__PROBLEM DETAILS__: In the material below, how many lines include the word "dimensions"? Write only the number.

※

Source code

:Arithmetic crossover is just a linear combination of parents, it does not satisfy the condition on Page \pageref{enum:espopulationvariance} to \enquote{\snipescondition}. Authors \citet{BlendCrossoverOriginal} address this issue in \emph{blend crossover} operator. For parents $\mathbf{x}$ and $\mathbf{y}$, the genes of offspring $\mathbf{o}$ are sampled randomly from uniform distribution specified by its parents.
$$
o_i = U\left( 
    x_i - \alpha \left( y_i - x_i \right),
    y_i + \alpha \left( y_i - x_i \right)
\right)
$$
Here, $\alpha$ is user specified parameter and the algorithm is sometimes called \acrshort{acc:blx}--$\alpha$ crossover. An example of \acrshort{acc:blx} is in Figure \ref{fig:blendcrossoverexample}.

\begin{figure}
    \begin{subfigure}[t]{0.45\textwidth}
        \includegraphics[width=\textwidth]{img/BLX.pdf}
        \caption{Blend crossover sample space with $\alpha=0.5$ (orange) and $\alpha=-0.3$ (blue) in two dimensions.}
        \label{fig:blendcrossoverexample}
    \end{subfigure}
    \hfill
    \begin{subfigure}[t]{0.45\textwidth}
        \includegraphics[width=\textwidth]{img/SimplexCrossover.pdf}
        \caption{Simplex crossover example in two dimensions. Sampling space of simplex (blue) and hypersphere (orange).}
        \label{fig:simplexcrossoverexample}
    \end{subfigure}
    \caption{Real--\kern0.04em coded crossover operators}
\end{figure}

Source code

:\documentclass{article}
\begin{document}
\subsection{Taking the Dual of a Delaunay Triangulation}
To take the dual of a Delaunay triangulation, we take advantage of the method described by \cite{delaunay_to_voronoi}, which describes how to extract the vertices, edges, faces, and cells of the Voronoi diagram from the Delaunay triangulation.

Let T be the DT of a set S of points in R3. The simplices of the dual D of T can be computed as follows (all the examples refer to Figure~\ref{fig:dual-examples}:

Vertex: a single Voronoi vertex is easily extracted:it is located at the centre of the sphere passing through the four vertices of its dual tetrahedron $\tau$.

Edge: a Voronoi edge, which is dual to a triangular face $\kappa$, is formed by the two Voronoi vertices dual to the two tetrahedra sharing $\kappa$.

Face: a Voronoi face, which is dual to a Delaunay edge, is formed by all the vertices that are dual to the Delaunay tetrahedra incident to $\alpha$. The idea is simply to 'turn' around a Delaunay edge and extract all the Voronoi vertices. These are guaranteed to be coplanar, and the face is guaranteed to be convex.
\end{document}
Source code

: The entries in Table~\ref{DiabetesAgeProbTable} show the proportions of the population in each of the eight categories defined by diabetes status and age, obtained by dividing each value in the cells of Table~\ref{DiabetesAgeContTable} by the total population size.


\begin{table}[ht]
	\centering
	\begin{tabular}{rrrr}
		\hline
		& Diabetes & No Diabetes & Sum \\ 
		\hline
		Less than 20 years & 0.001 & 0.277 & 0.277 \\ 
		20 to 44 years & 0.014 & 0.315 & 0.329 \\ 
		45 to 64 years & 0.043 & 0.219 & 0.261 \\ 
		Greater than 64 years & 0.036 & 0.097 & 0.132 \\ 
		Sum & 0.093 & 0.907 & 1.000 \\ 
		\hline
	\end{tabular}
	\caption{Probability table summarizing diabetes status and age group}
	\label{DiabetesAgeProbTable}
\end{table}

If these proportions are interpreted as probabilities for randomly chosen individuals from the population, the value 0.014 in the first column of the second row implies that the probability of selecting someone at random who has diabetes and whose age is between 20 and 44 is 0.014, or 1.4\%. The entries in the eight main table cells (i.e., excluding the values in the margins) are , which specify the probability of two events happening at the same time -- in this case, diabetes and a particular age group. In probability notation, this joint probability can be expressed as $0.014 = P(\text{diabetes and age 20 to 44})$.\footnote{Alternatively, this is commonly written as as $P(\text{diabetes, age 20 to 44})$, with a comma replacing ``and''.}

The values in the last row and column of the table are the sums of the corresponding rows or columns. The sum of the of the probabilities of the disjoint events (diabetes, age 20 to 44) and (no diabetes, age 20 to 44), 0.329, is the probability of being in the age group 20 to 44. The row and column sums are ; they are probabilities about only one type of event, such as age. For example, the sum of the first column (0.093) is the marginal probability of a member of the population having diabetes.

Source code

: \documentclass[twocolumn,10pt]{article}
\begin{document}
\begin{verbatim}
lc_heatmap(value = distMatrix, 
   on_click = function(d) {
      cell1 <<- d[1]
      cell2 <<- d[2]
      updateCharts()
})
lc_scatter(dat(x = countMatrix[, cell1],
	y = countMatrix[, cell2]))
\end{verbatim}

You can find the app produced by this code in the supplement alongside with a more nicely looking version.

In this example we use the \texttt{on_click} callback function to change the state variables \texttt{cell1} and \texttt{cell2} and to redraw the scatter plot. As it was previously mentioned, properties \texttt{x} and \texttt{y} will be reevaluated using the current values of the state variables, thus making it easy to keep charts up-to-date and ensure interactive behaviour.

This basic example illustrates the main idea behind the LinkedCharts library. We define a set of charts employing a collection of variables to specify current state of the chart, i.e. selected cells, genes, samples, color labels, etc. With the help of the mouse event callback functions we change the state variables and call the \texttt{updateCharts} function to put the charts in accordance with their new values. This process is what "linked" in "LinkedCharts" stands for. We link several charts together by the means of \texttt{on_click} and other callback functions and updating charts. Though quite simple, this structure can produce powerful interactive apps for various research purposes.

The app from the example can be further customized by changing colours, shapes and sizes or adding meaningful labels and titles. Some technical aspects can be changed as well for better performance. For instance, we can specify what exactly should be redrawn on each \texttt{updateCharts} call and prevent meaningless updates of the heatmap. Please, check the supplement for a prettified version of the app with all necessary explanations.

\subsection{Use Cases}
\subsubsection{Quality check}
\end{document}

※

__YOUR SOLUTION__: 2